Problem to solve
Only the text belongs in the copy. Transcribe the data exactly and drop any pictures.

Exercise input

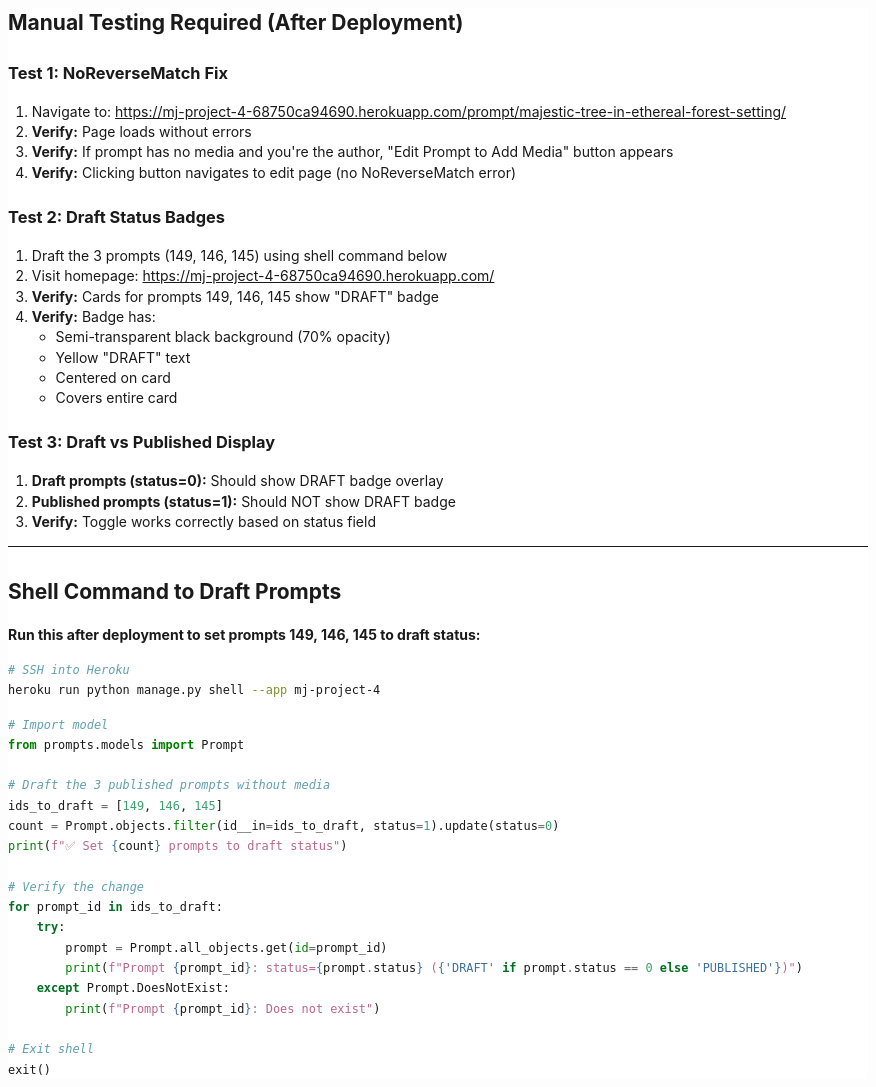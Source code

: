 
## Manual Testing Required (After Deployment)

### Test 1: NoReverseMatch Fix
1. Navigate to: https://mj-project-4-68750ca94690.herokuapp.com/prompt/majestic-tree-in-ethereal-forest-setting/
2. **Verify:** Page loads without errors
3. **Verify:** If prompt has no media and you're the author, "Edit Prompt to Add Media" button appears
4. **Verify:** Clicking button navigates to edit page (no NoReverseMatch error)

### Test 2: Draft Status Badges
1. Draft the 3 prompts (149, 146, 145) using shell command below
2. Visit homepage: https://mj-project-4-68750ca94690.herokuapp.com/
3. **Verify:** Cards for prompts 149, 146, 145 show "DRAFT" badge
4. **Verify:** Badge has:
   - Semi-transparent black background (70% opacity)
   - Yellow "DRAFT" text
   - Centered on card
   - Covers entire card

### Test 3: Draft vs Published Display
1. **Draft prompts (status=0):** Should show DRAFT badge overlay
2. **Published prompts (status=1):** Should NOT show DRAFT badge
3. **Verify:** Toggle works correctly based on status field

---

## Shell Command to Draft Prompts

**Run this after deployment to set prompts 149, 146, 145 to draft status:**

```bash
# SSH into Heroku
heroku run python manage.py shell --app mj-project-4
```

```python
# Import model
from prompts.models import Prompt

# Draft the 3 published prompts without media
ids_to_draft = [149, 146, 145]
count = Prompt.objects.filter(id__in=ids_to_draft, status=1).update(status=0)
print(f"✅ Set {count} prompts to draft status")

# Verify the change
for prompt_id in ids_to_draft:
    try:
        prompt = Prompt.all_objects.get(id=prompt_id)
        print(f"Prompt {prompt_id}: status={prompt.status} ({'DRAFT' if prompt.status == 0 else 'PUBLISHED'})")
    except Prompt.DoesNotExist:
        print(f"Prompt {prompt_id}: Does not exist")

# Exit shell
exit()
```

Reply
Source code

: 
## Manual Testing Required (After Deployment)

### Test 1: NoReverseMatch Fix
1. Navigate to: https://mj-project-4-68750ca94690.herokuapp.com/prompt/majestic-tree-in-ethereal-forest-setting/
2. **Verify:** Page loads without errors
3. **Verify:** If prompt has no media and you're the author, "Edit Prompt to Add Media" button appears
4. **Verify:** Clicking button navigates to edit page (no NoReverseMatch error)

### Test 2: Draft Status Badges
1. Draft the 3 prompts (149, 146, 145) using shell command below
2. Visit homepage: https://mj-project-4-68750ca94690.herokuapp.com/
3. **Verify:** Cards for prompts 149, 146, 145 show "DRAFT" badge
4. **Verify:** Badge has:
   - Semi-transparent black background (70% opacity)
   - Yellow "DRAFT" text
   - Centered on card
   - Covers entire card

### Test 3: Draft vs Published Display
1. **Draft prompts (status=0):** Should show DRAFT badge overlay
2. **Published prompts (status=1):** Should NOT show DRAFT badge
3. **Verify:** Toggle works correctly based on status field

---

## Shell Command to Draft Prompts

**Run this after deployment to set prompts 149, 146, 145 to draft status:**

```bash
# SSH into Heroku
heroku run python manage.py shell --app mj-project-4
```

```python
# Import model
from prompts.models import Prompt

# Draft the 3 published prompts without media
ids_to_draft = [149, 146, 145]
count = Prompt.objects.filter(id__in=ids_to_draft, status=1).update(status=0)
print(f"✅ Set {count} prompts to draft status")

# Verify the change
for prompt_id in ids_to_draft:
    try:
        prompt = Prompt.all_objects.get(id=prompt_id)
        print(f"Prompt {prompt_id}: status={prompt.status} ({'DRAFT' if prompt.status == 0 else 'PUBLISHED'})")
    except Prompt.DoesNotExist:
        print(f"Prompt {prompt_id}: Does not exist")

# Exit shell
exit()
```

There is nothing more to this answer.